Feeding hyenas in Ethiopia is one of the many reasons to visit the country. One will be surprised to find that hyenas are also used in Nigeria as pets and apparently bodyguards to collect on bad debts.

It is one of the reasons why visiting Africa is so unique. When one arrives in Harar just hail a local rickshaw and ask to be taken to the location where hyenas are fed.  Disappointment will be the last of your worries.

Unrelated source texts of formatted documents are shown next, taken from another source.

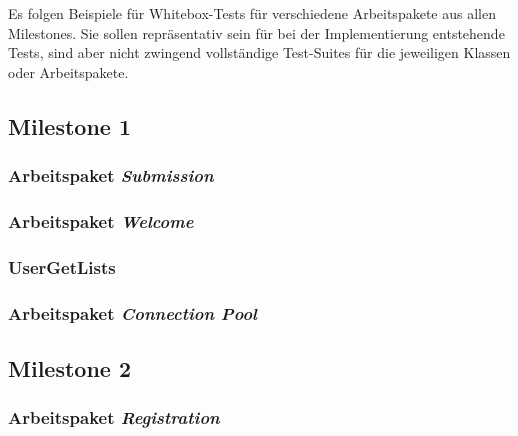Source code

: \lstset{
    language=Java,
    basicstyle=\ttfamily\selectfont\scriptsize,
}

\newcommand{\testlisting}[1]{}

Es folgen Beispiele für Whitebox-Tests für verschiedene Arbeitspakete aus allen Milestones.
Sie sollen repräsentativ sein für bei der Implementierung entstehende Tests, sind aber nicht zwingend vollständige
Test-Suites für die jeweiligen Klassen oder Arbeitspakete.

\subsection{Milestone 1}\label{subsec:milestone1}

\subsubsection{Arbeitspaket \emph{Submission}}
\testlisting{SubmissionBackingTest}
\testlisting{SubmissionServiceTest}
\testlisting{SubmissionRepositoryTest}

\subsubsection{Arbeitspaket \emph{Welcome}}
\testlisting{LoginServiceTest}

\subsubsection{UserGetLists}
\testlisting{UserRepositoryGetListTest}

\subsubsection{Arbeitspaket \emph{Connection Pool}}
\testlisting{TransactionTest}
\testlisting{ConnectionPoolTest}

\subsection{Milestone 2}\label{subsec:milestone2}

\subsubsection{Arbeitspaket \emph{Registration}}
\testlisting{PasswordValidatorTest}
\testlisting{RegistrationServiceTest}
\testlisting{UserRepositoryTest}

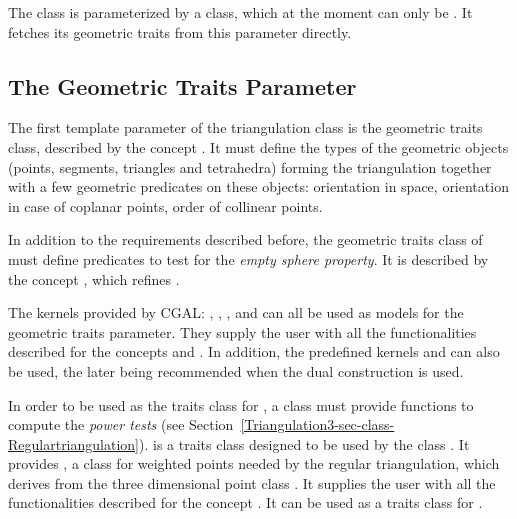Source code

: The class  is parameterized by a class, which at
the moment can only be .  It fetches its
geometric traits from this parameter directly.

\subsection{The Geometric Traits Parameter}
\label{Triangulation3-sec-Traits}

The first template parameter of the triangulation class
is the geometric traits class, described by the concept
.  It must define the types of the geometric objects
(points, segments, triangles and tetrahedra) forming the triangulation together
with a few geometric predicates on these objects: orientation in space,
orientation in case of coplanar points, order of collinear points.

In addition to the requirements described before, the geometric traits
class of  must define predicates to test for the
\textit{empty sphere property}.  It is described by the concept
, which refines .

The kernels provided by CGAL: , ,
,  and
 can all be used as models for the geometric traits
parameter.
They supply the user with all the functionalities described for the concepts
 and
.
In addition, the predefined kernels
 and
can also be used, the later being recommended when the dual construction is
used.

In order to be used as the traits class for ,
a class must provide functions to compute the \textit{power tests}
(see Section~\ref{Triangulation3-sec-class-Regulartriangulation}).
 is a traits class 
 designed to be used by the class
. It provides
, a class for weighted points
needed by the regular triangulation, which derives from the three dimensional
point class .
It supplies the user with all the functionalities 
described for the concept . 
It can be used as a traits class for
.

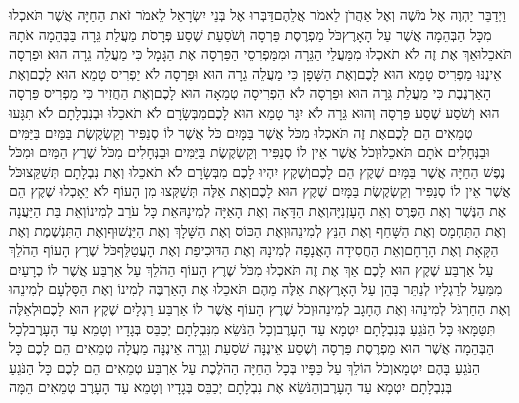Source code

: \documentclass[../main/main.tex]{subfiles}
\begin{document}
\begin{multicols*}{\ncols}
וַיְדַבֵּר יַהְוֶה אֶל מֹשֶׁה וְאֶל אַהֲרֹן לֵאמֹר אֲלֵהֶם\PreVerseSpace{}דַּבְּרוּ אֶל בְּנֵי יִשְׂרָאֵל לֵאמֹר זֹאת הַחַיָּה אֲשֶׁר תֹּאכְלוּ מִכָּל הַבְּהֵמָה אֲשֶׁר עַל הָאָרֶץ\PreVerseSpace{}כֹּל מַפְרֶסֶת פַּרְסָה וְשֹׁסַעַת שֶׁסַע פְּרָסֹת מַעֲלַת גֵּרָה בַּבְּהֵמָה אֹתָהּ תֹּאכֵלוּ\PreVerseSpace{}אַךְ אֶת זֶה לֹא תֹאכְלוּ מִמַּעֲלֵי הַגֵּרָה וּמִמַּפְרִסֵי הַפַּרְסָה אֶת הַגָּמָל כִּי מַעֲלֵה גֵרָה הוּא וּפַרְסָה אֵינֶנּוּ מַפְרִיס טָמֵא הוּא לָכֶם\PreVerseSpace{}וְאֶת הַשָּׁפָן כִּי מַעֲלֵה גֵרָה הוּא וּפַרְסָה לֹא יַפְרִיס טָמֵא הוּא לָכֶם\PreVerseSpace{}וְאֶת הָאַרְנֶבֶת כִּי מַעֲלַת גֵּרָה הוּא וּפַרְסָה לֹא הִפְרִיסָה טְמֵאָה הוּא לָכֶם\PreVerseSpace{}וְאֶת הַחֲזִיר כִּי מַפְרִיס פַּרְסָה הוּא וְשֹׁסַע שֶׁסַע פַּרְסָה וְהוּא גֵּרָה לֹא יִגָּר טָמֵא הוּא לָכֶם\PreVerseSpace{}מִבְּשָׂרָם לֹא תֹאכֵלוּ וּבְנִבְלָתָם לֹא תִגָּעוּ טְמֵאִים הֵם לָכֶם\PreVerseSpace{}אֶת זֶה תֹּאכְלוּ מִכֹּל אֲשֶׁר בַּמָּיִם כֹּל אֲשֶׁר לוֹ סְנַפִּיר וְקַשְׂקֶשֶׂת בַּמַּיִם בַּיַּמִּים וּבַנְּחָלִים אֹתָם תֹּאכֵלוּ\PreVerseSpace{}וְכֹל אֲשֶׁר אֵין לוֹ סְנַפִּיר וְקַשְׂקֶשֶׂת בַּיַּמִּים וּבַנְּחָלִים מִכֹּל שֶׁרֶץ הַמַּיִם וּמִכֹּל נֶפֶשׁ הַחַיָּה אֲשֶׁר בַּמָּיִם שֶׁקֶץ הֵם לָכֶם\PreVerseSpace{}וְשֶׁקֶץ יִהְיוּ לָכֶם מִבְּשָׂרָם לֹא תֹאכֵלוּ וְאֶת נִבְלָתָם תְּשַׁקֵּצוּ\PreVerseSpace{}כֹּל אֲשֶׁר אֵין לוֹ סְנַפִּיר וְקַשְׂקֶשֶׂת בַּמָּיִם שֶׁקֶץ הוּא לָכֶם\PreVerseSpace{}וְאֶת אֵלֶּה תְּשַׁקְּצוּ מִן הָעוֹף לֹא יֵאָכְלוּ שֶׁקֶץ הֵם אֶת הַנֶּשֶׁר וְאֶת הַפֶּרֶס וְאֵת הָעָזְנִיָּה\PreVerseSpace{}וְאֶת הַדָּאָה וְאֶת הָאַיָּה לְמִינָהּ\PreVerseSpace{}אֵת כָּל עֹרֵב לְמִינוֹ\PreVerseSpace{}וְאֵת בַּת הַיַּעֲנָה וְאֶת הַתַּחְמָס וְאֶת הַשָּׁחַף וְאֶת הַנֵּץ לְמִינֵהוּ\PreVerseSpace{}וְאֶת הַכּוֹס וְאֶת הַשָּׁלָךְ וְאֶת הַיַּנְשׁוּף\PreVerseSpace{}וְאֶת הַתִּנְשֶׁמֶת וְאֶת הַקָּאָת וְאֶת הָרָחָם\PreVerseSpace{}וְאֵת הַחֲסִידָה הָאֲנָפָה לְמִינָהּ וְאֶת הַדּוּכִיפַת וְאֶת הָעֲטַלֵּף\PreVerseSpace{}כֹּל שֶׁרֶץ הָעוֹף הַהֹלֵךְ עַל אַרְבַּע שֶׁקֶץ הוּא לָכֶם \ClosedSection{}אַךְ אֶת זֶה תֹּאכְלוּ מִכֹּל שֶׁרֶץ הָעוֹף הַהֹלֵךְ עַל אַרְבַּע אֲשֶׁר לוֹ\SubEnd{} כְרָעַיִם מִמַּעַל לְרַגְלָיו לְנַתֵּר בָּהֵן עַל הָאָרֶץ\PreVerseSpace{}אֶת אֵלֶּה מֵהֶם תֹּאכֵלוּ אֶת הָאַרְבֶּה לְמִינוֹ וְאֶת הַסָּלְעָם לְמִינֵהוּ וְאֶת הַחַרְגֹּל לְמִינֵהוּ וְאֶת הֶחָגָב לְמִינֵהוּ\PreVerseSpace{}וְכֹל שֶׁרֶץ הָעוֹף אֲשֶׁר לוֹ אַרְבַּע רַגְלָיִם שֶׁקֶץ הוּא לָכֶם\PreVerseSpace{}וּלְאֵלֶּה תִּטַּמָּאוּ כָּל הַנֹּגֵעַ בְּנִבְלָתָם יִטְמָא עַד הָעָרֶב\PreVerseSpace{}וְכָל הַנֹּשֵׂא מִנִּבְלָתָם יְכַבֵּס בְּגָדָיו וְטָמֵא עַד הָעָרֶב\PreVerseSpace{}לְכָל הַבְּהֵמָה אֲשֶׁר הוּא מַפְרֶסֶת פַּרְסָה וְשֶׁסַע אֵינֶנָּה שֹׁסַעַת וְגֵרָה אֵינֶנָּה מַעֲלָה טְמֵאִים הֵם לָכֶם כָּל הַנֹּגֵעַ בָּהֶם יִטְמָא\PreVerseSpace{}וְכֹל הוֹלֵךְ עַל כַּפָּיו בְּכָל הַחַיָּה הַהֹלֶכֶת עַל אַרְבַּע טְמֵאִים הֵם לָכֶם כָּל הַנֹּגֵעַ בְּנִבְלָתָם יִטְמָא עַד הָעָרֶב\PreVerseSpace{}וְהַנֹּשֵׂא אֶת נִבְלָתָם יְכַבֵּס בְּגָדָיו וְטָמֵא עַד הָעָרֶב טְמֵאִים הֵמָּה 
\end{multicols*}
\end{document}

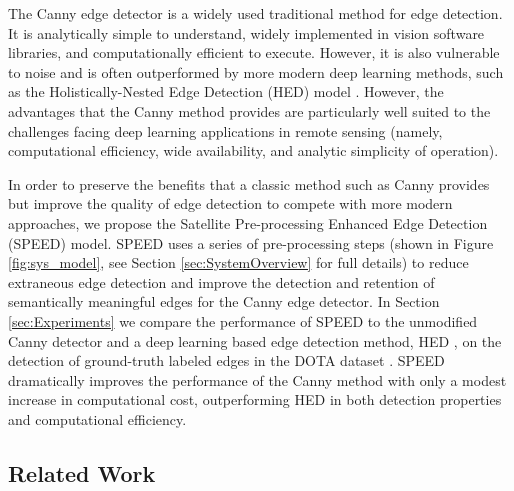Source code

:\documentclass[conference]{IEEEtran}
\begin{document}
The Canny edge detector \cite{Canny1986} is a widely used traditional method for edge detection. It is analytically simple to understand, widely implemented in vision software libraries, and computationally efficient to execute. However, it is also vulnerable to noise and is often outperformed by more modern deep learning methods, such as the Holistically-Nested Edge Detection (HED) model \cite{XieTu2015}. However, the advantages that the Canny method provides are particularly well suited to the challenges facing deep learning applications in remote sensing (namely, computational efficiency, wide availability, and analytic simplicity of operation). 

In order to preserve the benefits that a classic method such as Canny provides but improve the quality of edge detection to compete with more modern approaches, we propose the Satellite Pre-processing Enhanced Edge Detection (SPEED) model. SPEED uses a series of pre-processing steps (shown in Figure \ref{fig:sys_model}, see Section \ref{sec:SystemOverview} for full details) to reduce extraneous edge detection and improve the detection and retention of semantically meaningful edges for the Canny edge detector. In Section \ref{sec:Experiments} we compare the performance of SPEED to the unmodified Canny detector and a deep learning based edge detection method, HED \cite{XieTu2015}, on the detection of ground-truth labeled edges in the DOTA dataset \cite{XiaEtAl2018}. SPEED dramatically improves the performance of the Canny method with only a modest increase in computational cost, outperforming HED in both detection properties and computational efficiency.

\subsection{Related Work}

\end{document}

  1. Amazing story. Who would have thought that was even possible? I remember when I was a student studying in Kenya, we were out on expedition for a couple of weeks camping in very remote areas surrounded by a lot of wildlife. Packs of hyenas would surround our camp every night, but they remained hidden in the darkness. The only reason we knew they were there is because one by one they called to each other with this very eerie whooping sound. I’ll never forget that. Every morning at daybreak upon exiting our tents we would discover a myriad of fresh tracks – hyenas, lions and elephants!

  2. That would be such an incredible experience. I never would have thought that would be possible without it being a “hand reared” Hyena. Absolutely incredible.

  3. Wow, that sure is a surreal experience.Hyenas are normally associated with scavenging and have a loathful reputation.Are they kept as pets in Ethiopia too.?

    1. They are actually wild Nikhil… they call them from the forrest and hills to come and be fed. In Nigeria they actually use them as guard dogs and have them on leashes

  4. You’re right, it’s an incredible experience! I could not stop laughing when I was doing it but that was sheer nervousness. I didn’t do the stick in the mouth thing, I just couldn’t get out of my head how their jaws are strong enough to crush my skull if they choose!

  5. Feeding hyenas sounds cool, but I would actually be more concerned about the part where you go to Somalia. Isn’t Somalia a really dangerous country?

    1. Parts of Somalia Aaron not all of it. There are three distinct territories there now; Somaliland, Puntland, and Somalia proper. Somaliland is the only one that isn’t dangerous like the other two.

  6. I’ve enjoyed your blogs, but not this one. Throughout the world, people have used animals as cheap entertainment, and usually at a severe cost to the individual and sometimes population level of those animals. Why not concentrate on the status of the species, the need for habitat, instilling a sense of morality regarding hunting, knowledge about the high costs of poaching and the need for humans to coexist with the wildlife to help keep the ecosystems that all species require to function. Ethiopia has incredibly diverse and amazing wildlife! Tefera (2011) summarizes the status of wildlife and habitat in Ethiopia. He reported that forested habitat has declined from 47% to 3%. Of the 12 endemic (native) large mammal species in Ethiopia, 2 are extinct in the wild and 8 are endangered. Tourism is a major benefit to Ethiopians and their wildlife, but please emphasize the amazing natural characteristics of these animals, and avoid activities that turn animals into caricatures.

    1. You should education your self Carole and the history that the Hyenas have had with the local people. Just because you think it shouldn’t be done doesn’t mean that its wrong.

  7. Hello all,

    I’ll be heading to addis at the end of april. I was curious if any one has recently left and the best way to find one of the gentlemen in harar to direct me were to go in order to partake in this experience.

  8. Hi,

    Stumbled on your blog. I am going to be in Dire Dawa in mid June. I was wondering at what time the feeding begins and how long it lasts. Would I be able to drive back to Dire Dawa afterwards or are the roads dngerous at night? Should I get a hotel in Harare for the night? Thanks for any feedback.

      1. Marcello, you’re a young robust man traveling in politically charged Muslim countries. A young or older female may find the ‘at all’ questionable. When much younger, I traveled which now I consider rather recklessly and am lucky to have been kidnapped or worse. Like deep in Berber Country in the Atlas Mountains, remote Indonesia. ‘walking in dry riverbeds with lions ‘ after a kill, glorious swimming in glorious but parasite infested waters of the Amazon….to be young and healthy again.
        Kudos to you. Been trying to get impressions of Roatan Honduras.